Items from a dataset
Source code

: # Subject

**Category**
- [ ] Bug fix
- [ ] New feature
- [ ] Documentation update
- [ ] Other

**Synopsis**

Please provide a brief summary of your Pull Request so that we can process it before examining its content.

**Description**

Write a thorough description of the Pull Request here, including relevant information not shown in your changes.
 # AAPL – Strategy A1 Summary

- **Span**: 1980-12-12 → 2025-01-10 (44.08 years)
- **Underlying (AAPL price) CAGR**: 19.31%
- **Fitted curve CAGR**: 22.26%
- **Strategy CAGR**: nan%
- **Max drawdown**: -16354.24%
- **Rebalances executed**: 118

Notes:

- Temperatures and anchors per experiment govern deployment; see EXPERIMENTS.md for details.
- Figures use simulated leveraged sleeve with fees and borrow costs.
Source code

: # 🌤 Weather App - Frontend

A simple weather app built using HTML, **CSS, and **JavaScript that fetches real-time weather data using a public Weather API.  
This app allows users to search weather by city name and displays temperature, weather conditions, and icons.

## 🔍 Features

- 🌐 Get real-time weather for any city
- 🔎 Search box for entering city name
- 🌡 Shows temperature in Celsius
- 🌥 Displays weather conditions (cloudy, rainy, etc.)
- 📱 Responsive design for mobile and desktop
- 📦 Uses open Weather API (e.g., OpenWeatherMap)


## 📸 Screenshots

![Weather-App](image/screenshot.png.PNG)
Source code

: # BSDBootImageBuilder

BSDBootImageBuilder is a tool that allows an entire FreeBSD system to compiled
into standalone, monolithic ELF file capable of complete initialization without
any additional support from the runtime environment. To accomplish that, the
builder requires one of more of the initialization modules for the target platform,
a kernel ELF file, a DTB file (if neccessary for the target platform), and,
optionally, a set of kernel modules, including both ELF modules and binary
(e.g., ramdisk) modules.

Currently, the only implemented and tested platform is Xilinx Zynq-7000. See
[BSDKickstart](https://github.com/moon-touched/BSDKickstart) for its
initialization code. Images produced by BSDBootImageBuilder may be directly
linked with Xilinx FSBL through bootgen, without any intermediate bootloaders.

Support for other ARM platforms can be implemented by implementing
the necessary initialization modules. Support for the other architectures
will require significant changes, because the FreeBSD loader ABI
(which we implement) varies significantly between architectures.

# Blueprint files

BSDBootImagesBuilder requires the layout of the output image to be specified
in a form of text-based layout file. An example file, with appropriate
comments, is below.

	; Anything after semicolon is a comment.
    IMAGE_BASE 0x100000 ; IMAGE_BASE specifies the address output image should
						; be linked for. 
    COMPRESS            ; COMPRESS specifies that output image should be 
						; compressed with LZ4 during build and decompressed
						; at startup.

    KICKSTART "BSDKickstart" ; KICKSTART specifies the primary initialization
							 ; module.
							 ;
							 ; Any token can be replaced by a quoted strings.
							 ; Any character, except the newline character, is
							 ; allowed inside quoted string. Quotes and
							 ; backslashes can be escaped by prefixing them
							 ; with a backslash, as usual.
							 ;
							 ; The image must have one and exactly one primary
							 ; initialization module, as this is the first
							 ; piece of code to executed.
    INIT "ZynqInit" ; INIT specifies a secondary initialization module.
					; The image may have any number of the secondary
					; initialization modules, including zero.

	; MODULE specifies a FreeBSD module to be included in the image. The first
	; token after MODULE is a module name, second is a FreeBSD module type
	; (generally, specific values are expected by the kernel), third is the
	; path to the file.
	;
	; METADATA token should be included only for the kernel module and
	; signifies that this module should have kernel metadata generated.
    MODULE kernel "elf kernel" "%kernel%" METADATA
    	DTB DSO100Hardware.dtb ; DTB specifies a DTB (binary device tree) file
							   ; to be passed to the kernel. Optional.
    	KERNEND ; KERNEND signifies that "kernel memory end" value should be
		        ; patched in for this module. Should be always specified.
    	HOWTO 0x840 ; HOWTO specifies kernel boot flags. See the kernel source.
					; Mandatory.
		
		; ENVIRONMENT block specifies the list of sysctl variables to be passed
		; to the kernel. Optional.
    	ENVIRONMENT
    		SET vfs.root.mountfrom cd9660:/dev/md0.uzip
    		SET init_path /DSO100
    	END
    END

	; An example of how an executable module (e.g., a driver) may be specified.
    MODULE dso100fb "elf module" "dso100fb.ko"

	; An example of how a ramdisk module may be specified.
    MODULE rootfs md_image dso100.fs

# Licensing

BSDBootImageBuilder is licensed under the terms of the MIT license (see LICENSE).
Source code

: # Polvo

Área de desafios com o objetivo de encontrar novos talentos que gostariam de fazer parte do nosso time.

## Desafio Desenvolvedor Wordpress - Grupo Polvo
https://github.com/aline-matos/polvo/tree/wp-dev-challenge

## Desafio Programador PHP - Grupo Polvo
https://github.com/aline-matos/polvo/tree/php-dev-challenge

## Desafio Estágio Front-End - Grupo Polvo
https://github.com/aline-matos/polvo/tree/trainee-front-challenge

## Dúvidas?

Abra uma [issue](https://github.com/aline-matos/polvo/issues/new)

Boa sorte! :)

§ ASSIGNMENT
Restate word for word the lines of the data above, starting at the line containing "the necessary initialization" and ending at the line containing "a quoted strings.", both included, and nothing more.

§ PROBLEM SOLUTION
the necessary initialization modules. Support for the other architectures
will require significant changes, because the FreeBSD loader ABI
(which we implement) varies significantly between architectures.

# Blueprint files

BSDBootImagesBuilder requires the layout of the output image to be specified
in a form of text-based layout file. An example file, with appropriate
comments, is below.

	; Anything after semicolon is a comment.
    IMAGE_BASE 0x100000 ; IMAGE_BASE specifies the address output image should
						; be linked for. 
    COMPRESS            ; COMPRESS specifies that output image should be 
						; compressed with LZ4 during build and decompressed
						; at startup.

    KICKSTART "BSDKickstart" ; KICKSTART specifies the primary initialization
							 ; module.
							 ;
							 ; Any token can be replaced by a quoted strings.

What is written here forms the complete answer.